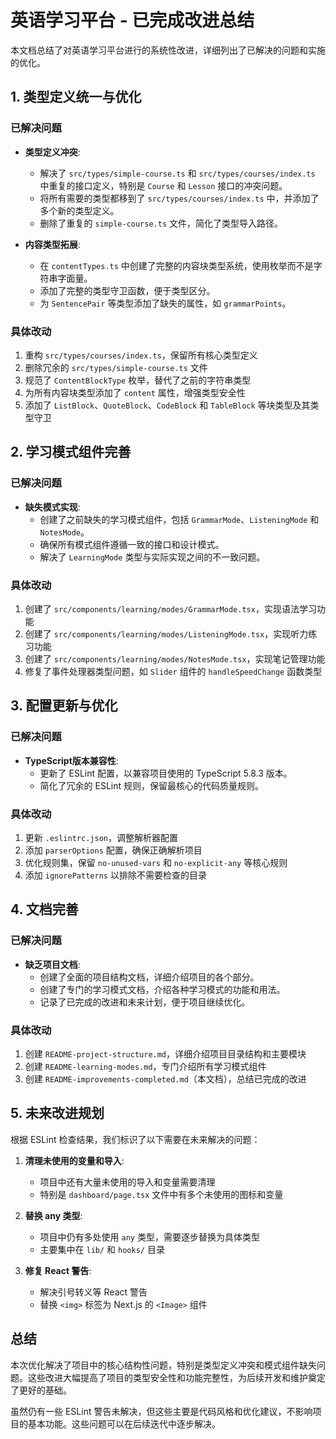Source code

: # 英语学习平台 - 已完成改进总结

本文档总结了对英语学习平台进行的系统性改进，详细列出了已解决的问题和实施的优化。

## 1. 类型定义统一与优化

### 已解决问题

- **类型定义冲突**: 
  - 解决了 `src/types/simple-course.ts` 和 `src/types/courses/index.ts` 中重复的接口定义，特别是 `Course` 和 `Lesson` 接口的冲突问题。
  - 将所有需要的类型都移到了 `src/types/courses/index.ts` 中，并添加了多个新的类型定义。
  - 删除了重复的 `simple-course.ts` 文件，简化了类型导入路径。

- **内容类型拓展**:
  - 在 `contentTypes.ts` 中创建了完整的内容块类型系统，使用枚举而不是字符串字面量。
  - 添加了完整的类型守卫函数，便于类型区分。
  - 为 `SentencePair` 等类型添加了缺失的属性，如 `grammarPoints`。

### 具体改动

1. 重构 `src/types/courses/index.ts`，保留所有核心类型定义
2. 删除冗余的 `src/types/simple-course.ts` 文件
3. 规范了 `ContentBlockType` 枚举，替代了之前的字符串类型
4. 为所有内容块类型添加了 `content` 属性，增强类型安全性
5. 添加了 `ListBlock`、`QuoteBlock`、`CodeBlock` 和 `TableBlock` 等块类型及其类型守卫

## 2. 学习模式组件完善

### 已解决问题

- **缺失模式实现**:
  - 创建了之前缺失的学习模式组件，包括 `GrammarMode`、`ListeningMode` 和 `NotesMode`。
  - 确保所有模式组件遵循一致的接口和设计模式。
  - 解决了 `LearningMode` 类型与实际实现之间的不一致问题。

### 具体改动

1. 创建了 `src/components/learning/modes/GrammarMode.tsx`，实现语法学习功能
2. 创建了 `src/components/learning/modes/ListeningMode.tsx`，实现听力练习功能
3. 创建了 `src/components/learning/modes/NotesMode.tsx`，实现笔记管理功能
4. 修复了事件处理器类型问题，如 `Slider` 组件的 `handleSpeedChange` 函数类型

## 3. 配置更新与优化

### 已解决问题

- **TypeScript版本兼容性**:
  - 更新了 ESLint 配置，以兼容项目使用的 TypeScript 5.8.3 版本。
  - 简化了冗余的 ESLint 规则，保留最核心的代码质量规则。

### 具体改动

1. 更新 `.eslintrc.json`，调整解析器配置
2. 添加 `parserOptions` 配置，确保正确解析项目
3. 优化规则集，保留 `no-unused-vars` 和 `no-explicit-any` 等核心规则
4. 添加 `ignorePatterns` 以排除不需要检查的目录

## 4. 文档完善

### 已解决问题

- **缺乏项目文档**:
  - 创建了全面的项目结构文档，详细介绍项目的各个部分。
  - 创建了专门的学习模式文档，介绍各种学习模式的功能和用法。
  - 记录了已完成的改进和未来计划，便于项目继续优化。

### 具体改动

1. 创建 `README-project-structure.md`，详细介绍项目目录结构和主要模块
2. 创建 `README-learning-modes.md`，专门介绍所有学习模式组件
3. 创建 `README-improvements-completed.md`（本文档），总结已完成的改进

## 5. 未来改进规划

根据 ESLint 检查结果，我们标识了以下需要在未来解决的问题：

1. **清理未使用的变量和导入**:
   - 项目中还有大量未使用的导入和变量需要清理
   - 特别是 `dashboard/page.tsx` 文件中有多个未使用的图标和变量

2. **替换 any 类型**:
   - 项目中仍有多处使用 `any` 类型，需要逐步替换为具体类型
   - 主要集中在 `lib/` 和 `hooks/` 目录

3. **修复 React 警告**:
   - 解决引号转义等 React 警告
   - 替换 `<img>` 标签为 Next.js 的 `<Image>` 组件

## 总结

本次优化解决了项目中的核心结构性问题，特别是类型定义冲突和模式组件缺失问题。这些改进大幅提高了项目的类型安全性和功能完整性，为后续开发和维护奠定了更好的基础。

虽然仍有一些 ESLint 警告未解决，但这些主要是代码风格和优化建议，不影响项目的基本功能。这些问题可以在后续迭代中逐步解决。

What is being asked. Copy out each line of the data that holds the string "NotesMode".

Exercise output.
  - 创建了之前缺失的学习模式组件，包括 `GrammarMode`、`ListeningMode` 和 `NotesMode`。
3. 创建了 `src/components/learning/modes/NotesMode.tsx`，实现笔记管理功能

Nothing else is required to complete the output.